= WHAT TO WORK ON =
Work out how many lines in the entries below include the word "citep". Give nothing but the number.
═══ RECORDS FOR THIS EXERCISE ═══
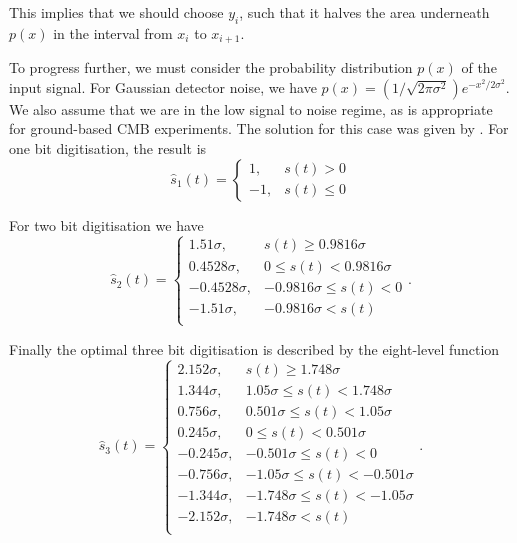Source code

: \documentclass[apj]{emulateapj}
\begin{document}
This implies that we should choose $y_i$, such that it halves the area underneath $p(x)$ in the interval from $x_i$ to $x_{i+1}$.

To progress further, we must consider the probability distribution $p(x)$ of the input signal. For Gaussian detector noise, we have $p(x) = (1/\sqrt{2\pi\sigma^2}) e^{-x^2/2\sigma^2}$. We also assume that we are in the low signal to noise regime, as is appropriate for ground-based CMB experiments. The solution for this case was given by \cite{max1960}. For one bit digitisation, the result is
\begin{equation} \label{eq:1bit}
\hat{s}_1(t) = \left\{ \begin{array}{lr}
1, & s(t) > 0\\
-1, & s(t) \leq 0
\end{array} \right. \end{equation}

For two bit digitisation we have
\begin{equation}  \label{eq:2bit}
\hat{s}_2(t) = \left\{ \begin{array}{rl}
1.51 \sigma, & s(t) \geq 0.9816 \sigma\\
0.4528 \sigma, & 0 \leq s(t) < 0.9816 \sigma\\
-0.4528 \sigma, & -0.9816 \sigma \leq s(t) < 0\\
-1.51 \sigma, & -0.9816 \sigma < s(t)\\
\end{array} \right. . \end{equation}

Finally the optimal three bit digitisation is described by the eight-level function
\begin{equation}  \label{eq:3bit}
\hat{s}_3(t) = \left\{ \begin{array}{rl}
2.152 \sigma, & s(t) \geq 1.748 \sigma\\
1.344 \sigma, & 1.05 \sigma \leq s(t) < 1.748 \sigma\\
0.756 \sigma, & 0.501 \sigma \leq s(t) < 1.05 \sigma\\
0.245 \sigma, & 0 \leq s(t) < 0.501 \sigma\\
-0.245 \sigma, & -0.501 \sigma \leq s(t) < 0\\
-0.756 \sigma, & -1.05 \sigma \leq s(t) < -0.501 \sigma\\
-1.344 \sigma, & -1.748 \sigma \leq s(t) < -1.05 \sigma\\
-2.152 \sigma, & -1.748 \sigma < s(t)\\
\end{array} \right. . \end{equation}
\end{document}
═══
═══ RECORDS FOR THIS EXERCISE ═══
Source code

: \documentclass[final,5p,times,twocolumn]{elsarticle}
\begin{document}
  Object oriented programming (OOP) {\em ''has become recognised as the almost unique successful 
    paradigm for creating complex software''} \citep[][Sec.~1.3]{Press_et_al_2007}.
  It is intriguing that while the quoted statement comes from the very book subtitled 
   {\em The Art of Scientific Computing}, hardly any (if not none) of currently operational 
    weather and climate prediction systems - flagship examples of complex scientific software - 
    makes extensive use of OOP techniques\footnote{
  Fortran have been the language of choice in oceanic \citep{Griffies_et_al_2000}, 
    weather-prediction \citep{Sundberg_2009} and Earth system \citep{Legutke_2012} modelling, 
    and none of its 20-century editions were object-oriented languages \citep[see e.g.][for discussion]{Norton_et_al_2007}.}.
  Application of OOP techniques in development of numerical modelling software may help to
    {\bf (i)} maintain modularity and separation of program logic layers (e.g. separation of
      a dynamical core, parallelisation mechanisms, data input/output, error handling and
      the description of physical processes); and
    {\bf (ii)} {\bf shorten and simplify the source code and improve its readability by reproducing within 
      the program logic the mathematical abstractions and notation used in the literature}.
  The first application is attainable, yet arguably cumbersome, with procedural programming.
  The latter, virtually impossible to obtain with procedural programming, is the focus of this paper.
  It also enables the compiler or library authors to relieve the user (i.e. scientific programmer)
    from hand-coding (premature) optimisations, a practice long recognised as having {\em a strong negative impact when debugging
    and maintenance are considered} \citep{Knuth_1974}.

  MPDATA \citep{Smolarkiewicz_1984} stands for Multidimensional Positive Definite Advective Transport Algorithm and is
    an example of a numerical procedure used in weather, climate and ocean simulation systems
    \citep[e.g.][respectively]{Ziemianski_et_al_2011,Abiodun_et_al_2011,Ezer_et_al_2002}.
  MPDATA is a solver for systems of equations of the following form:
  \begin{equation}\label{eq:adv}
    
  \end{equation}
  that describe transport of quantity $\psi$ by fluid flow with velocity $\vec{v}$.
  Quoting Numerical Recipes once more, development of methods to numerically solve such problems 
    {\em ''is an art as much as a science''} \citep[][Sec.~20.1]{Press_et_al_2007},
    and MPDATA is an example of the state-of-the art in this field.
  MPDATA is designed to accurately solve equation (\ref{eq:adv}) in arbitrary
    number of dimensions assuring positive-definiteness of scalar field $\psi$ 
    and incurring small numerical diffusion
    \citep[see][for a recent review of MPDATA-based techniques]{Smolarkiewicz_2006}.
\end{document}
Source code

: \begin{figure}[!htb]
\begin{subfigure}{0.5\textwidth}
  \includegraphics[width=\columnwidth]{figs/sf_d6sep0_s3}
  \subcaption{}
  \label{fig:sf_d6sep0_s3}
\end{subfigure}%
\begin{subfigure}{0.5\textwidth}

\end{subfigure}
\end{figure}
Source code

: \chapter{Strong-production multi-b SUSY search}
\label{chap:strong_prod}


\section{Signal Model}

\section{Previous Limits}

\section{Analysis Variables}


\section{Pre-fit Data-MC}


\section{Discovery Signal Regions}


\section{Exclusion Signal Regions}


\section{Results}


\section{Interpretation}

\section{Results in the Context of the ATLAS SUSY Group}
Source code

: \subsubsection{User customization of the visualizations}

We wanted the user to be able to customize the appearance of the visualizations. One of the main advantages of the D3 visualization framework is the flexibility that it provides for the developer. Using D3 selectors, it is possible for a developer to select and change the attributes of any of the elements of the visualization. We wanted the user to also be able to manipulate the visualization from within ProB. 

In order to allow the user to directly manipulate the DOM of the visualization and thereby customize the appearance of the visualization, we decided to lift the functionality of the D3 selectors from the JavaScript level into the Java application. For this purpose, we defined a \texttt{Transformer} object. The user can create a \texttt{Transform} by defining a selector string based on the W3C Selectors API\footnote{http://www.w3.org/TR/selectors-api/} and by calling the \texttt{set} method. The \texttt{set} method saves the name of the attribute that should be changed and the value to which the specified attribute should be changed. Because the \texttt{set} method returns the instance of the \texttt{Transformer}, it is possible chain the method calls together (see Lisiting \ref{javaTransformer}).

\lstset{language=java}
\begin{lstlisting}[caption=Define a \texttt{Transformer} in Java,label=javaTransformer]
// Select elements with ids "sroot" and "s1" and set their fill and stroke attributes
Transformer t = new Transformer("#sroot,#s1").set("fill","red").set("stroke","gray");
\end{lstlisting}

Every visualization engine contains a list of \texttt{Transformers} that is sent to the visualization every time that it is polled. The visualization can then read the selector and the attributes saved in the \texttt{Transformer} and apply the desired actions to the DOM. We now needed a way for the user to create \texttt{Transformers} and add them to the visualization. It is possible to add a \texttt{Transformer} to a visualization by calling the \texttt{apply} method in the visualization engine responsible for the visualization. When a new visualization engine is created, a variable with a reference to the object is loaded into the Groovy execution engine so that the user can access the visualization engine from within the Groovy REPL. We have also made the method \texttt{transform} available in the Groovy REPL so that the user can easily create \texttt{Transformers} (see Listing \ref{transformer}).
═══
= REPLY TO THE TASK =
9